Exercise prompt.
Report every line from the material that contains the word "data".

○ ○ ○

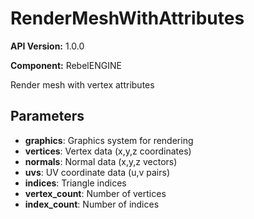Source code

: # RenderMeshWithAttributes

**API Version:** 1.0.0

**Component:** RebelENGINE

Render mesh with vertex attributes

## Parameters

- **graphics**: Graphics system for rendering
- **vertices**: Vertex data (x,y,z coordinates)
- **normals**: Normal data (x,y,z vectors)
- **uvs**: UV coordinate data (u,v pairs)
- **indices**: Triangle indices
- **vertex_count**: Number of vertices
- **index_count**: Number of indices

○ ○ ○

Result.
- **vertices**: Vertex data (x,y,z coordinates)
- **normals**: Normal data (x,y,z vectors)
- **uvs**: UV coordinate data (u,v pairs)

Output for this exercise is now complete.